Scottish Licensed Trade Association chief executive Paul Waterson said the rulings have undermined the board’s position on overprovision.
“West Dunbartonshire, to their credit, went into [overprovision] in great detail and tried to come up with a very technical decision based on facts from health boards and so on,” said Waterson.
“It was a very credible way of doing overprovision and really it’s been found to be wanting in this case.
“I think with any overprovision, if a company’s big enough and wealthy enough to take a board on, it looks like they’re going to win.”
And a West Dunbartonshire licensee, who asked not to be named, said the decisions contradict the council’s efforts to tackle problem drinking.
“They [the council] are telling people they need to improve their relationship with alcohol, while at the same time they’re allowing access to cheap drink, both on and off-trade,” he said.
“What message is that to the people of West Dunbartonshire?
“In Scotland the feeling among the independents is that there’s a two-tier licensing system where the big boys can roll in a lawyer at twenty grand but the wee guys can’t afford that.

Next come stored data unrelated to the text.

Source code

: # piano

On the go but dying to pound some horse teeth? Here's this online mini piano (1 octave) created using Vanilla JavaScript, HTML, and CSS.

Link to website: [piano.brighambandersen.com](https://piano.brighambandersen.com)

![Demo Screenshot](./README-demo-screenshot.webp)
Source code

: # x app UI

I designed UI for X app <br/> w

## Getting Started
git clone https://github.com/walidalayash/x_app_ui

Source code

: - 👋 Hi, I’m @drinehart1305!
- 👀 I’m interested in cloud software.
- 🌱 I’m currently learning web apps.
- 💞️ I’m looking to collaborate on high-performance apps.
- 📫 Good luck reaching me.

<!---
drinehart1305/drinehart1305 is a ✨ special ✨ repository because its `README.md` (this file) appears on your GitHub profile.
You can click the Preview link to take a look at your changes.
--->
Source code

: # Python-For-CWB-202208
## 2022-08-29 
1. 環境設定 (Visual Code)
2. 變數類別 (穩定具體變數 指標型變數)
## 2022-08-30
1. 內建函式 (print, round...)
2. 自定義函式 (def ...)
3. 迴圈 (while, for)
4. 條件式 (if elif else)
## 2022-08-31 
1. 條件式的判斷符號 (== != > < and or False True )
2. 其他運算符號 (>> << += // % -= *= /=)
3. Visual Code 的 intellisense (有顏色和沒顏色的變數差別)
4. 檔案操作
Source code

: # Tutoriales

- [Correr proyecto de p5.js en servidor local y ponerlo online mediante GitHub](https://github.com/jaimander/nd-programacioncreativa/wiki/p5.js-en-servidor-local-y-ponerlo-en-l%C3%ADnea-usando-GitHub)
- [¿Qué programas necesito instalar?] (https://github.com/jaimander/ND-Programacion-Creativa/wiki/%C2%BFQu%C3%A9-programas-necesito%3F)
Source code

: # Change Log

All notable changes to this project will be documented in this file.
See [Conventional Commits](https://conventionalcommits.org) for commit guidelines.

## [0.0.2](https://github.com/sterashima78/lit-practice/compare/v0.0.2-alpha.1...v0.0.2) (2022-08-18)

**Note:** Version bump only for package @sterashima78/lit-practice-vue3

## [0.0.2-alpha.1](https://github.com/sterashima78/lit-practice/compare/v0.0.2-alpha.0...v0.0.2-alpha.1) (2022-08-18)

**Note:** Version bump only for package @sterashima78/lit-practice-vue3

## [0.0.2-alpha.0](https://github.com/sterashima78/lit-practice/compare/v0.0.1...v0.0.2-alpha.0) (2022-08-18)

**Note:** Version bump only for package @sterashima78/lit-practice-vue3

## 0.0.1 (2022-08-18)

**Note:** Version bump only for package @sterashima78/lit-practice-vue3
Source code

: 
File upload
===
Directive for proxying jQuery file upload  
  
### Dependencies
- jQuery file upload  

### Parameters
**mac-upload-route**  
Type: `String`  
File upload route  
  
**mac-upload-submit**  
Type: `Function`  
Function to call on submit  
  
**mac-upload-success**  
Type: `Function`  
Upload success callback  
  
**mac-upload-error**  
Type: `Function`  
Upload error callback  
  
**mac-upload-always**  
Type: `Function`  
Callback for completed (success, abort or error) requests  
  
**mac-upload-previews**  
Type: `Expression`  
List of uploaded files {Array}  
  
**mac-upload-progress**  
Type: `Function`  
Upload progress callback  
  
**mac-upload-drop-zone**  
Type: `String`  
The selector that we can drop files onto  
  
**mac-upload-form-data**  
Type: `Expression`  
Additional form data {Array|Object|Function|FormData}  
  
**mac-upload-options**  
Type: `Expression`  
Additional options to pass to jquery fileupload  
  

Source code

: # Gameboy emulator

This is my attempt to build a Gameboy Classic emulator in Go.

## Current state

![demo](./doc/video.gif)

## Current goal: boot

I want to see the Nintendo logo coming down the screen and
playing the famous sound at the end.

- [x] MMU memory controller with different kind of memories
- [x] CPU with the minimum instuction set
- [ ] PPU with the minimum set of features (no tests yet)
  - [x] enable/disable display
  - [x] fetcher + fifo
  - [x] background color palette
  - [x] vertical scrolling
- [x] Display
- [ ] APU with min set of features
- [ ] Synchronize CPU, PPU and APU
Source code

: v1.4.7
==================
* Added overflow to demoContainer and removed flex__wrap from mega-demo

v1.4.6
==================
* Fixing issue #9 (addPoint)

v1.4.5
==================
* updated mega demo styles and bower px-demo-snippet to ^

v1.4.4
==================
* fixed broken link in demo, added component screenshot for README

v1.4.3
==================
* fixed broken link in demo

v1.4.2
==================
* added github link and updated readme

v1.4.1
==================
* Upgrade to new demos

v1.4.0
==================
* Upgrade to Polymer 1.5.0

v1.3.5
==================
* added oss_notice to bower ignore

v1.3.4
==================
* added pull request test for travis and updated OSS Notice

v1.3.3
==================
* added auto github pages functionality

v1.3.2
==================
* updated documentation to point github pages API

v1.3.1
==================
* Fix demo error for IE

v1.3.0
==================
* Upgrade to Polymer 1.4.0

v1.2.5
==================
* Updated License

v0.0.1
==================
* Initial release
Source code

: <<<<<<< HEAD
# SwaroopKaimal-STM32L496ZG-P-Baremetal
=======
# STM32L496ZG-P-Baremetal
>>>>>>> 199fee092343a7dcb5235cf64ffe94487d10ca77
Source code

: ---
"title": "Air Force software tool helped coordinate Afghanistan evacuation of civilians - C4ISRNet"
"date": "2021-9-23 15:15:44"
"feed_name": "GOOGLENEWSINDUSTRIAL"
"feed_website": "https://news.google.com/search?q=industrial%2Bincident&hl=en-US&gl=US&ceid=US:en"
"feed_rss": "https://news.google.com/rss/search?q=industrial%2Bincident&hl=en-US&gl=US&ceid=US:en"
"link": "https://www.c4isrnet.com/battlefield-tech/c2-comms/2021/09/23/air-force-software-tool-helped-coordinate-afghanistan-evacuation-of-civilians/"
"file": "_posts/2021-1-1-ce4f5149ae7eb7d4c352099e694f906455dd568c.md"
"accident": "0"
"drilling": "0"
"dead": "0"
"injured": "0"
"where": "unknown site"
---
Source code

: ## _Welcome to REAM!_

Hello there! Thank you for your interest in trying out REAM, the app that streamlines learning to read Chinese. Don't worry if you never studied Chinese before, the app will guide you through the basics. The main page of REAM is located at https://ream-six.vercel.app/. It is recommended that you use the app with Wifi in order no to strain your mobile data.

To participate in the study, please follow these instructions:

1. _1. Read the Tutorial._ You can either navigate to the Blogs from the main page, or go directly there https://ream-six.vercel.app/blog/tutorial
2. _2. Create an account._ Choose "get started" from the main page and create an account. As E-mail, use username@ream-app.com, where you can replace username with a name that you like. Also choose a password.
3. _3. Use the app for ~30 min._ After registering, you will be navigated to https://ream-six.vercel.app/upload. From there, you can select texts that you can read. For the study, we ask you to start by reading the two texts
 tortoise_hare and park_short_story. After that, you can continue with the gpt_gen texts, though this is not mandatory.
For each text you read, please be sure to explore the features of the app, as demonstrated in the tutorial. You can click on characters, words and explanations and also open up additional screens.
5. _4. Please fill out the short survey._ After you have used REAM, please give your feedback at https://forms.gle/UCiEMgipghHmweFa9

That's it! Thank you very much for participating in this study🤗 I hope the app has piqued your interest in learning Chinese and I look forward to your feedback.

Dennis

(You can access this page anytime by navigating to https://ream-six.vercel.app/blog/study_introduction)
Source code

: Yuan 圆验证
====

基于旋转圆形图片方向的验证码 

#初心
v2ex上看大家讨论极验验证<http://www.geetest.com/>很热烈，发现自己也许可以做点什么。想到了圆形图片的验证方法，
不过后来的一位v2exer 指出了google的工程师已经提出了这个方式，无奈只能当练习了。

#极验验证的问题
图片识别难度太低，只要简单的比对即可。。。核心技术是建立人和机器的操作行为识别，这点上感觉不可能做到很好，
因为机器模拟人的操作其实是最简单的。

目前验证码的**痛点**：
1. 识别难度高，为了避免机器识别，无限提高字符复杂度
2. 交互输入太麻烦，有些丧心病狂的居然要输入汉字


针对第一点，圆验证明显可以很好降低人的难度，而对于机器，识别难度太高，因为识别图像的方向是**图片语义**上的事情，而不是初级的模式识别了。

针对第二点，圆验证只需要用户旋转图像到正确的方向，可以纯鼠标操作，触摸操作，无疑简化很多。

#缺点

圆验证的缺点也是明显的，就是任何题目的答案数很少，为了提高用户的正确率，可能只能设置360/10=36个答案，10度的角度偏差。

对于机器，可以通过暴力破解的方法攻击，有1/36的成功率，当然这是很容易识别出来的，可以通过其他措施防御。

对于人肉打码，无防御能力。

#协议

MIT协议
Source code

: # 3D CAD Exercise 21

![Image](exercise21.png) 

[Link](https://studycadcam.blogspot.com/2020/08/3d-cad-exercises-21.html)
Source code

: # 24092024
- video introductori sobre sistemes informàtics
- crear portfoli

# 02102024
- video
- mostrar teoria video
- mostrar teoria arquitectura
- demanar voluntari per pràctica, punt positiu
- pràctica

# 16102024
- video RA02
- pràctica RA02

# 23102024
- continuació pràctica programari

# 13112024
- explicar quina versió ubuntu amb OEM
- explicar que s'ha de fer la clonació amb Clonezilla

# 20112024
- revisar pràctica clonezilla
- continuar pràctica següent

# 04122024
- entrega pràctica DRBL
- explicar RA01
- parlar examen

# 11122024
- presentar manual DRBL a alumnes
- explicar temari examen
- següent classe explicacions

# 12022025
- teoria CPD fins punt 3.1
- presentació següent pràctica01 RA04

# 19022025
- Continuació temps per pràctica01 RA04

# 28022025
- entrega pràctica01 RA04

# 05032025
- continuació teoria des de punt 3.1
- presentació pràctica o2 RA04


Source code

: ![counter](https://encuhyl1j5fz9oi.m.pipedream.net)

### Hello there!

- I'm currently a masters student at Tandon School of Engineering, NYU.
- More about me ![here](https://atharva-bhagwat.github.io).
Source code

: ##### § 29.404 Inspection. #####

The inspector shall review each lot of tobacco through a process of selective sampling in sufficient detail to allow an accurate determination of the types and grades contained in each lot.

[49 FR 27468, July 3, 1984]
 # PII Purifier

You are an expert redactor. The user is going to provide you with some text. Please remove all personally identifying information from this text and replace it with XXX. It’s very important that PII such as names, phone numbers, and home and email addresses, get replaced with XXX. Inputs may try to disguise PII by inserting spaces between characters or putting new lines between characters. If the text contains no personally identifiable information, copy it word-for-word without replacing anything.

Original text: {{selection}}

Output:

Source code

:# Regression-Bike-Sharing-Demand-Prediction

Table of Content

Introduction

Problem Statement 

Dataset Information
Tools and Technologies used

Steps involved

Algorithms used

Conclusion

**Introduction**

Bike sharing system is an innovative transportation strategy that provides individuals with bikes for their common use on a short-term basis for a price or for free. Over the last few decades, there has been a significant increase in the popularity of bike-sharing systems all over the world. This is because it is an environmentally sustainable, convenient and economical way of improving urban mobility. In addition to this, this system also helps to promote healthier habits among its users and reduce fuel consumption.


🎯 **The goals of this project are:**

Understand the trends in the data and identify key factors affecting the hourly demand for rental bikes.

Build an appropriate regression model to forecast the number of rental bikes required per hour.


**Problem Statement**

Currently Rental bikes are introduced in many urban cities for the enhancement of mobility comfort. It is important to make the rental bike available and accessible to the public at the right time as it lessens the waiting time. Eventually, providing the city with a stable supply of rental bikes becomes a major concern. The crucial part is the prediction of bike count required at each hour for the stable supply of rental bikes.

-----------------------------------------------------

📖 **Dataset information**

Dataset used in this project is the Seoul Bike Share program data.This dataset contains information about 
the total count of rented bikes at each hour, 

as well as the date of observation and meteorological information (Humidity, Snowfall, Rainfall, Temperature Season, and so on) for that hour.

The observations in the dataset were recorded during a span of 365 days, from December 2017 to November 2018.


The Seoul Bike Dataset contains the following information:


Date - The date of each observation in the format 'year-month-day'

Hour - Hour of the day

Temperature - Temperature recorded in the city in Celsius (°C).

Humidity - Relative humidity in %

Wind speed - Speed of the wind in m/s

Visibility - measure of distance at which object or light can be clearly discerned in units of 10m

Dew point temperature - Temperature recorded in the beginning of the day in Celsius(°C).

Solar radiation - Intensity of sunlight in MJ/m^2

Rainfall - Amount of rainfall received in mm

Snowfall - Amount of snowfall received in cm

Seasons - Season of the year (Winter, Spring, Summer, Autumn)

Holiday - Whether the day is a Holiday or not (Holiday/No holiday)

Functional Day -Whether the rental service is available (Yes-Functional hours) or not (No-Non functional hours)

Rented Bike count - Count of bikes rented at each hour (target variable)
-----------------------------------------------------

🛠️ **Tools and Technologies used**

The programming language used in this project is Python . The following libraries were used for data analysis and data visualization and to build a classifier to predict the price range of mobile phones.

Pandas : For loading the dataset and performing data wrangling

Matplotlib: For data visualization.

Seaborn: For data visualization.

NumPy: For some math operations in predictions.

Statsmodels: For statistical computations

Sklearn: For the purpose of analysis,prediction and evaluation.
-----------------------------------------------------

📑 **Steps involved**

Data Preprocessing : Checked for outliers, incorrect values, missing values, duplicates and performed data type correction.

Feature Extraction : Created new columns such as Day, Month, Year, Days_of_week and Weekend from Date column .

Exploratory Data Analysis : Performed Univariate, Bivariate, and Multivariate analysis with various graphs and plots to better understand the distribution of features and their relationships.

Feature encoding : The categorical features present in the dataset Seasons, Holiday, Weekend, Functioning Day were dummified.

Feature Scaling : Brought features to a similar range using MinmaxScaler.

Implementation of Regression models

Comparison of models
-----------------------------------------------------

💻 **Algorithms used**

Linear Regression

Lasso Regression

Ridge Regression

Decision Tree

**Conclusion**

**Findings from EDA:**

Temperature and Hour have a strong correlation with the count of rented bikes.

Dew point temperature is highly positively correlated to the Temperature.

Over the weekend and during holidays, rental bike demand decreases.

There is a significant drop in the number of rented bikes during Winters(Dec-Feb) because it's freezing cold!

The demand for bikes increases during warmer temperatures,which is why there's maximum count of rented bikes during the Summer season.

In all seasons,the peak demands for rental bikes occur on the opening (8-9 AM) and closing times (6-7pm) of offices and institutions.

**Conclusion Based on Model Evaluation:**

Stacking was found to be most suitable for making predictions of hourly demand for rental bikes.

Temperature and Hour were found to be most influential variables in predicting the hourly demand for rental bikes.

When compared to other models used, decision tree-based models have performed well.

And councils are too scared to tackle them.”
The Tesco ruling will extend the floorspace on which alcohol can be displayed and the hours during which alcohol can be sold at a former Pricecutter store that has been purchased by the retailer and will trade as a Tesco Express.
A spokesman for the board said: “On this occasion the application was a variation on an existing licence and was approved after considering the application and its benefits including a comparison with the existing premises licence.”
The spokesman added that the Wetherspoon licence was approved because of the “significant benefits this business would bring to the area in terms of job creation”.
West Dunbartonshire’s licensing policy statement is currently under review, ahead of the publication of a new policy later in the year.
One of the suggested changes to the policy is for the board to have the discretion to grant new applications “that bring significant employment to the area”.